Pemerintah seharusnya tidak mau menanggung bunga utang dan utang dari tersangka korupsi dana Bantuan Likuiditas Bank Indonesia atau BLBI dalam APBN. Pasalnya, tak ada amanat UUD yang memerintahkan pemerintah menanggung utang koruptor. Apalagi, bunga utang yang ditanggung APBN yang jumlahnya lebih dari Rp 60 triliun sangat membebani rakyat.

Hal itu dikatakan Ketua Kelompok Kerja (Pokja) Jihad Melawan Koruptor BLBI Abdul Asri Harahap dalam diskusi bulanan Perhimpunan Jurnalis Indonesia di Jakarta, Rabu (12/9). Diskusi yang bertemakan Posisi Publik Dalam Kasus Megakorupsi BLBI itu juga menghadirkan ahli hukum tata negara Irman Putra Sidin, ahli hukum Sutito, dan Wakil Bendahara Masyarakat Profesional Madani Lukas Budiono.
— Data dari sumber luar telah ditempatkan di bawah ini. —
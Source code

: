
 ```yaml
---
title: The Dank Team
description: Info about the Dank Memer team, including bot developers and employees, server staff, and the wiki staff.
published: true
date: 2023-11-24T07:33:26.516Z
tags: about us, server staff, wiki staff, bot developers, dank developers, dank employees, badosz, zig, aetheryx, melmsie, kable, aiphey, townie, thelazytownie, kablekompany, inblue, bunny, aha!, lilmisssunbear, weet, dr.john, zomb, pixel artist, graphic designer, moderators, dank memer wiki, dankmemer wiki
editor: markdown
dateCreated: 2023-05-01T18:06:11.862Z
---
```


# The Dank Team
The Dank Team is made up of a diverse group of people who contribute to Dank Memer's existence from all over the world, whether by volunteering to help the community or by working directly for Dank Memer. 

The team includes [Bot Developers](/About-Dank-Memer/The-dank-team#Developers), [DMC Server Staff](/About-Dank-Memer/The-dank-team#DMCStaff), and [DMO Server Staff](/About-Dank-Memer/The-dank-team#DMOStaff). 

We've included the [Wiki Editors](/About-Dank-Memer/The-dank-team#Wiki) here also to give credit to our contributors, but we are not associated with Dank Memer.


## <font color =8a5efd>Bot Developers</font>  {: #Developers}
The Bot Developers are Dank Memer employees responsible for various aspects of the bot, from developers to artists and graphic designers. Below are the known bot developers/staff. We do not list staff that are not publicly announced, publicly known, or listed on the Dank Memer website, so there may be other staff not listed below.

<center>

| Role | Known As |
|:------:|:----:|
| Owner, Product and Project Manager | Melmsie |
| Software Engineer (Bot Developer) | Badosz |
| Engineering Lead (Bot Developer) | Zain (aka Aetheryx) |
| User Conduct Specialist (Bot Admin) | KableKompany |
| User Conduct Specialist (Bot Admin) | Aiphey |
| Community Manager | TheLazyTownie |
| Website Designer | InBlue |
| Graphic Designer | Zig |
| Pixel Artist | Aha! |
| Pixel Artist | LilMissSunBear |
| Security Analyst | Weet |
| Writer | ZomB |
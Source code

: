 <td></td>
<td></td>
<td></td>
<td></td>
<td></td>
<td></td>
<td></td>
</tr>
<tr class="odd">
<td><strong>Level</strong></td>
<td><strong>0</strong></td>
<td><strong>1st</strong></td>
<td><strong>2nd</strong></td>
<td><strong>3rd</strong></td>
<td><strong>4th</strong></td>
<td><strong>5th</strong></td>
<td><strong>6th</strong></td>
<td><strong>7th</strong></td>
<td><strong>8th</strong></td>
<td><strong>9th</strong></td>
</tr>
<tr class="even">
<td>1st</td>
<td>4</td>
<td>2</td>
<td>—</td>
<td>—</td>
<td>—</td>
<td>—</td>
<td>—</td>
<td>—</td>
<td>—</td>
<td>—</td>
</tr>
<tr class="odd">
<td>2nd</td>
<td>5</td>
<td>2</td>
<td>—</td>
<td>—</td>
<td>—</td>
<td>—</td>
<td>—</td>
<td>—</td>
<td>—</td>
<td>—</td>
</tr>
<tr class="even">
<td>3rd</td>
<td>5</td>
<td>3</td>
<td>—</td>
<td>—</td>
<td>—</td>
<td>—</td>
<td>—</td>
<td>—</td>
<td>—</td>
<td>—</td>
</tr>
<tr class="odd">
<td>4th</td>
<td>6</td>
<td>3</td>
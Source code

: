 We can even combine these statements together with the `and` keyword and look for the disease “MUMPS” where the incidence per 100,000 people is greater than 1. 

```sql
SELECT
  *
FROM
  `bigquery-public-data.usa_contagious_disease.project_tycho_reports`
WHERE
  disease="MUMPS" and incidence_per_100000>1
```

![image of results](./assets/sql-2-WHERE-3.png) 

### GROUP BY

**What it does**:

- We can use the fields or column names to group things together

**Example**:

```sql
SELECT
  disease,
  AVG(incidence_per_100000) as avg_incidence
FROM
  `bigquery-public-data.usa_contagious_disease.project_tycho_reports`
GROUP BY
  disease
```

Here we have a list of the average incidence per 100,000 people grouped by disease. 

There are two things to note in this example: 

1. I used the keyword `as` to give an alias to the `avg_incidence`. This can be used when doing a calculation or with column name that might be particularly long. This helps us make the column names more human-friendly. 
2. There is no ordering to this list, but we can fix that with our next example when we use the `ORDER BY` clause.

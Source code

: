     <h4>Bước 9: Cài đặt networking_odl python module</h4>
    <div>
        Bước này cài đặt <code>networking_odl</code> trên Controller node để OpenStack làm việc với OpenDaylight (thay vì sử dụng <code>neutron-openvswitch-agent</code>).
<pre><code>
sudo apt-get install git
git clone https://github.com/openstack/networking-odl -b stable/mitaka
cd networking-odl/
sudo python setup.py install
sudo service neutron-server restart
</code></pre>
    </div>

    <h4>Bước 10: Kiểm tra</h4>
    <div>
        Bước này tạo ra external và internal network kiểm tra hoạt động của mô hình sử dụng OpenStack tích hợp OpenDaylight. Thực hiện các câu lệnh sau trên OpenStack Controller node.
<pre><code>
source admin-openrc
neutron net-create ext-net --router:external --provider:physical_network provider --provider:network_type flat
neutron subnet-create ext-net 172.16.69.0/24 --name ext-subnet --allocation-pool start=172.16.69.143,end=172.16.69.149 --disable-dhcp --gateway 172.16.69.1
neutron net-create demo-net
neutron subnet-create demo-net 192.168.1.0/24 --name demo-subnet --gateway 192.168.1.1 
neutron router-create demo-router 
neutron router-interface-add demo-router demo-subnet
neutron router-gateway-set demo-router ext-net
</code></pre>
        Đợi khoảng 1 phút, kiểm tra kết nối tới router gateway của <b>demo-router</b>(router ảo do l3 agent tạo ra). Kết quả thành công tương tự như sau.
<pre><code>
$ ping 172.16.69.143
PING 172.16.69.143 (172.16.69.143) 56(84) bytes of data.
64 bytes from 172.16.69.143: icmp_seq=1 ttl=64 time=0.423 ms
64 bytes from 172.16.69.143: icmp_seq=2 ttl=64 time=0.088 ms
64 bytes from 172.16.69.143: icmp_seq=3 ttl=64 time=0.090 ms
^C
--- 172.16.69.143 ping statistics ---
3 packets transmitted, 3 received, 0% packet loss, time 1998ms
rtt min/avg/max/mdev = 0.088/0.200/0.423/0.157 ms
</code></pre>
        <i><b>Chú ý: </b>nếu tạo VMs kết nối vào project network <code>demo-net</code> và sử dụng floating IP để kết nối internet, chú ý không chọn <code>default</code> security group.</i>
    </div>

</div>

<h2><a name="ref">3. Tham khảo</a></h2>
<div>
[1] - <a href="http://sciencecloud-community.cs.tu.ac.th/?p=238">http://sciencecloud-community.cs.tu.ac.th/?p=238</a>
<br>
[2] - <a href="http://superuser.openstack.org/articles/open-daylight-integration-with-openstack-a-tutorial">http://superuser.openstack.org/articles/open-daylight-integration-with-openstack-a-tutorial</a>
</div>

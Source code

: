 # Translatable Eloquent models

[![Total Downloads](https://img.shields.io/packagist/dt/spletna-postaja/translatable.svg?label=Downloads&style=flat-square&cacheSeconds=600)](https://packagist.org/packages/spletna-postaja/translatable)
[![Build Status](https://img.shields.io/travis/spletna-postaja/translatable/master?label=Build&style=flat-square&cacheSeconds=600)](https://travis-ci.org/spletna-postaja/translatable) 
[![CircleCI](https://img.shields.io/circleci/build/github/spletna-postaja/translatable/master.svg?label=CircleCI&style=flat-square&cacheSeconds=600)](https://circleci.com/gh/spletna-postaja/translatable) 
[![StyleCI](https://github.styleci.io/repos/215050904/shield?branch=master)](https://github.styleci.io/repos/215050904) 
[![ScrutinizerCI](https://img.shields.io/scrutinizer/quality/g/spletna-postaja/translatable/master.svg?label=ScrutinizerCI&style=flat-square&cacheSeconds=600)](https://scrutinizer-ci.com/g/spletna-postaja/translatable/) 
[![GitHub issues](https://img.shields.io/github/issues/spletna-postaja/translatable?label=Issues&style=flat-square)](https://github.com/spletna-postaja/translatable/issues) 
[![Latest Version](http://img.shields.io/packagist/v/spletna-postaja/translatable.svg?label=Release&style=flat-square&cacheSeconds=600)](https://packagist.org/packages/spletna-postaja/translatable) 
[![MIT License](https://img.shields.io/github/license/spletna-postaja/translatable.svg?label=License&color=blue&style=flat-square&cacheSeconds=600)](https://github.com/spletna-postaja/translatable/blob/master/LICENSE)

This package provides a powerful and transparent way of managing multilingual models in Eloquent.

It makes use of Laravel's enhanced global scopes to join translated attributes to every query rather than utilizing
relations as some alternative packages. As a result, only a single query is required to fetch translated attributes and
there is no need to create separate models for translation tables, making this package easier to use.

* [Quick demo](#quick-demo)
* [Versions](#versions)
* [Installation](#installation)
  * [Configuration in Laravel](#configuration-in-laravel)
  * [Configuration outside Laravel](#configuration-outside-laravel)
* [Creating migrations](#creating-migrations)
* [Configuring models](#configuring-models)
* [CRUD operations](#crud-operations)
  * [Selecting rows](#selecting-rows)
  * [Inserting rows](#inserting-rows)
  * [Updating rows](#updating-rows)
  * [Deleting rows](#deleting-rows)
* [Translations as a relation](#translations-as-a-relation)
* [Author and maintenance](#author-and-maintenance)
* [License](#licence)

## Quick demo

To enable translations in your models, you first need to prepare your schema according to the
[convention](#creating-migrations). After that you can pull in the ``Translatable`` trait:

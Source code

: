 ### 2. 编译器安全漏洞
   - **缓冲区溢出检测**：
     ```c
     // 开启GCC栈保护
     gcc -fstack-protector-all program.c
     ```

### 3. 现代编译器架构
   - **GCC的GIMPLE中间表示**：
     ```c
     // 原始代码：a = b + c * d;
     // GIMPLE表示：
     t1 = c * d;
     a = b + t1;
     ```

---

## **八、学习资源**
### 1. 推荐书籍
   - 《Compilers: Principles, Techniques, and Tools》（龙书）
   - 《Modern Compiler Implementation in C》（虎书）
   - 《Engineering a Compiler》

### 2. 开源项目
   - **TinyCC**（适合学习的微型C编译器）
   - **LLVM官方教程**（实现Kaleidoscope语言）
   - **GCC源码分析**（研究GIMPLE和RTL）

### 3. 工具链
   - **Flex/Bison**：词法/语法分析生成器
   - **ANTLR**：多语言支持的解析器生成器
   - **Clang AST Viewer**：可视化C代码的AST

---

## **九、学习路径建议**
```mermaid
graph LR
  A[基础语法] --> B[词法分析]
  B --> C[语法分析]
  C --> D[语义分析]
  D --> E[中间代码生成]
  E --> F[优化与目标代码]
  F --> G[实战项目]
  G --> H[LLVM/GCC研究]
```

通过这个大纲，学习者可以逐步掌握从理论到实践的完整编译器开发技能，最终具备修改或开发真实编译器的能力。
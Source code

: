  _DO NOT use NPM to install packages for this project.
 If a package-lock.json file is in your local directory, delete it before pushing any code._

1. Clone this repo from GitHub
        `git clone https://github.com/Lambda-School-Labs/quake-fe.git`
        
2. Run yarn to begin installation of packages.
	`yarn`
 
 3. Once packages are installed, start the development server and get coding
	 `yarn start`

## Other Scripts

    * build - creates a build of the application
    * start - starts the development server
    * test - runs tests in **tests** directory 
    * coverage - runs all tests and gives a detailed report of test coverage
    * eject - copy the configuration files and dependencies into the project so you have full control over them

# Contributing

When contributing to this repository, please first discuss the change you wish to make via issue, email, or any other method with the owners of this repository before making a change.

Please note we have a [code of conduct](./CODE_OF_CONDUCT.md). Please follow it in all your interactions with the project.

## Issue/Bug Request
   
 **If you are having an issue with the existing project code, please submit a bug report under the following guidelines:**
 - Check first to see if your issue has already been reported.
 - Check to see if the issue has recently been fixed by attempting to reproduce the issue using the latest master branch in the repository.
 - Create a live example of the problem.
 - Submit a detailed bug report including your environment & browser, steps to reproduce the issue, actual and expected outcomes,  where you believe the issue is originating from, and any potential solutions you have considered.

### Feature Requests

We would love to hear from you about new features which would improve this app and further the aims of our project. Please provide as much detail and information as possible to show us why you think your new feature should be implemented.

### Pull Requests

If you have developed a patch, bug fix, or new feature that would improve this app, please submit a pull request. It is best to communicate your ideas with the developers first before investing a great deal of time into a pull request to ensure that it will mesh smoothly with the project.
BLBI adalah bentuk ketidakadilan yang nyata. Bangsa ini menderita. Tanggungan bunga utangnya saja harus diangsur sampai tahun 2030. Uang sebesar itu seharusnya bisa dipakai untuk membiayai pendidikan dan kesehatan rakyat, ujar Asri.

Sayangnya, menurut Asri, pemerintah tak punya niat baik untuk menyelesaikan kasus BLBI. Apalagi, hampir 10 tahun kasusnya berlalu tanpa kepastian.

Bagi kami dari Pokja Jihad Melawan Koruptor BLBI, yang diharapkan adalah dikembalikannya uang rakyat yang dikorup, ujarnya lagi.

Sutito mengatakan, pemberantasan korupsi tidak bisa dianggap selesai dengan penyelesaian politik. Apalagi, keputusan politik itu belum tertuang dalam bentuk undang-undang. Saatnya, secara hukum pemerintah dan legislatif mendorong penyelesaian kasus BLBI, ujarnya.

Dalam perspektif ketatanegaraan, menurut Irman, penyelesaian kasus BLBI sepenuhnya menjadi tanggung jawab presiden. Jadi, jangan salahkan jaksa agung atau Kepala Polri, sebab mereka pembantu presiden. Pokja Jihad melawan koruptor harus mendesak presiden langsung sebagai pemegang kekuasaan eksekutif, ujarnya.

Lukas mengatakan, kasus BLBI tampaknya masih banyak menyimpan rahasia dan sengaja dibuat tidak jelas. Padahal, publik harus tahu penggunaan uang rakyat yang jumlahnya ratusan triliun rupiah itu. (mam)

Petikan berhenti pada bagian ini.